Available data
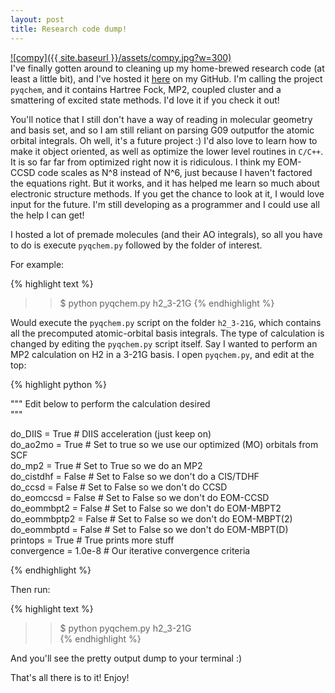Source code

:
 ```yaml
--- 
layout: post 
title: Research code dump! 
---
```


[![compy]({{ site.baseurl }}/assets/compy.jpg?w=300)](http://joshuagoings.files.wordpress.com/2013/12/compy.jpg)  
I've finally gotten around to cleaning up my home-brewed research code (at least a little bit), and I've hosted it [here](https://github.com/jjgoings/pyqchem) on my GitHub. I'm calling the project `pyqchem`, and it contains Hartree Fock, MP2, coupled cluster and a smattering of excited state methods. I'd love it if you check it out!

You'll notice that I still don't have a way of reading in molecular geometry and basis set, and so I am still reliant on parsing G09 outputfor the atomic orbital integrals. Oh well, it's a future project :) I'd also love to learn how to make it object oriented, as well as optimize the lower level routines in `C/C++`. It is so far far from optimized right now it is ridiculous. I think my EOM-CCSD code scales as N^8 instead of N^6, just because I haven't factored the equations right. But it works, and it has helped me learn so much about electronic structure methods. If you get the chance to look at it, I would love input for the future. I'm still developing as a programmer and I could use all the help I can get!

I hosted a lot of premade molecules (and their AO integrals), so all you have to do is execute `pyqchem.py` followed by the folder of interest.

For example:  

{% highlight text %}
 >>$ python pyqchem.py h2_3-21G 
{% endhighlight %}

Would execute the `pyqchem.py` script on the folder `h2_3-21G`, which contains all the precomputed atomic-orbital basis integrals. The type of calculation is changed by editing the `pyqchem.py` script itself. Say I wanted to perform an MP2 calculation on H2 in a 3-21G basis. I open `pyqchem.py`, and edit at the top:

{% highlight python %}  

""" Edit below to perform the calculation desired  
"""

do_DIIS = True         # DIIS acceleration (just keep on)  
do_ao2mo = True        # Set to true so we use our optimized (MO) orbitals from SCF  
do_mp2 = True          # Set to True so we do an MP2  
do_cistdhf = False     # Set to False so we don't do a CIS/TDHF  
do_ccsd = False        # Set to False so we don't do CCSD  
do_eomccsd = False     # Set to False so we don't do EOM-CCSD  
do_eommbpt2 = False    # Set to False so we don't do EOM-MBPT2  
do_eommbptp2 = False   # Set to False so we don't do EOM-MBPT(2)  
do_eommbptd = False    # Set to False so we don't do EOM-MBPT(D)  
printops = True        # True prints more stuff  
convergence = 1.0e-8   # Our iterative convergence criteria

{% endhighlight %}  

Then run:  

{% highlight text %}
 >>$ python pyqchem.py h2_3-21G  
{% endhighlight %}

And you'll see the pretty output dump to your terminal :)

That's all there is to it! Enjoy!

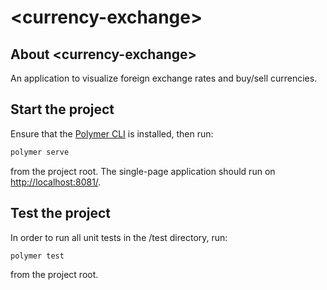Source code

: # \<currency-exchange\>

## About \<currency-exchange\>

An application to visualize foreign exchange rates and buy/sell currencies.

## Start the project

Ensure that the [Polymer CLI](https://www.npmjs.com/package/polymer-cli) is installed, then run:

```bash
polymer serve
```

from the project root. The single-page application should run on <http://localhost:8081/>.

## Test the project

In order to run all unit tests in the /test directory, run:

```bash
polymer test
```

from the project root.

Your assignment
Could you output every record above exactly as written, leaving out the pictures?

Response area
Source code

:
 ```yaml
--- 
layout: post 
title: Research code dump! 
---
```


[![compy]({{ site.baseurl }}/assets/compy.jpg?w=300)](http://joshuagoings.files.wordpress.com/2013/12/compy.jpg)  
I've finally gotten around to cleaning up my home-brewed research code (at least a little bit), and I've hosted it [here](https://github.com/jjgoings/pyqchem) on my GitHub. I'm calling the project `pyqchem`, and it contains Hartree Fock, MP2, coupled cluster and a smattering of excited state methods. I'd love it if you check it out!

You'll notice that I still don't have a way of reading in molecular geometry and basis set, and so I am still reliant on parsing G09 outputfor the atomic orbital integrals. Oh well, it's a future project :) I'd also love to learn how to make it object oriented, as well as optimize the lower level routines in `C/C++`. It is so far far from optimized right now it is ridiculous. I think my EOM-CCSD code scales as N^8 instead of N^6, just because I haven't factored the equations right. But it works, and it has helped me learn so much about electronic structure methods. If you get the chance to look at it, I would love input for the future. I'm still developing as a programmer and I could use all the help I can get!

I hosted a lot of premade molecules (and their AO integrals), so all you have to do is execute `pyqchem.py` followed by the folder of interest.

For example:  

{% highlight text %}
 >>$ python pyqchem.py h2_3-21G 
{% endhighlight %}

Would execute the `pyqchem.py` script on the folder `h2_3-21G`, which contains all the precomputed atomic-orbital basis integrals. The type of calculation is changed by editing the `pyqchem.py` script itself. Say I wanted to perform an MP2 calculation on H2 in a 3-21G basis. I open `pyqchem.py`, and edit at the top:

{% highlight python %}  

""" Edit below to perform the calculation desired  
"""

do_DIIS = True         # DIIS acceleration (just keep on)  
do_ao2mo = True        # Set to true so we use our optimized (MO) orbitals from SCF  
do_mp2 = True          # Set to True so we do an MP2  
do_cistdhf = False     # Set to False so we don't do a CIS/TDHF  
do_ccsd = False        # Set to False so we don't do CCSD  
do_eomccsd = False     # Set to False so we don't do EOM-CCSD  
do_eommbpt2 = False    # Set to False so we don't do EOM-MBPT2  
do_eommbptp2 = False   # Set to False so we don't do EOM-MBPT(2)  
do_eommbptd = False    # Set to False so we don't do EOM-MBPT(D)  
printops = True        # True prints more stuff  
convergence = 1.0e-8   # Our iterative convergence criteria

{% endhighlight %}  

Then run:  

{% highlight text %}
 >>$ python pyqchem.py h2_3-21G  
{% endhighlight %}

And you'll see the pretty output dump to your terminal :)

That's all there is to it! Enjoy!

Source code

: # \<currency-exchange\>

## About \<currency-exchange\>

An application to visualize foreign exchange rates and buy/sell currencies.

## Start the project

Ensure that the [Polymer CLI](https://www.npmjs.com/package/polymer-cli) is installed, then run:

```bash
polymer serve
```

from the project root. The single-page application should run on <http://localhost:8081/>.

## Test the project

In order to run all unit tests in the /test directory, run:

```bash
polymer test
```

from the project root.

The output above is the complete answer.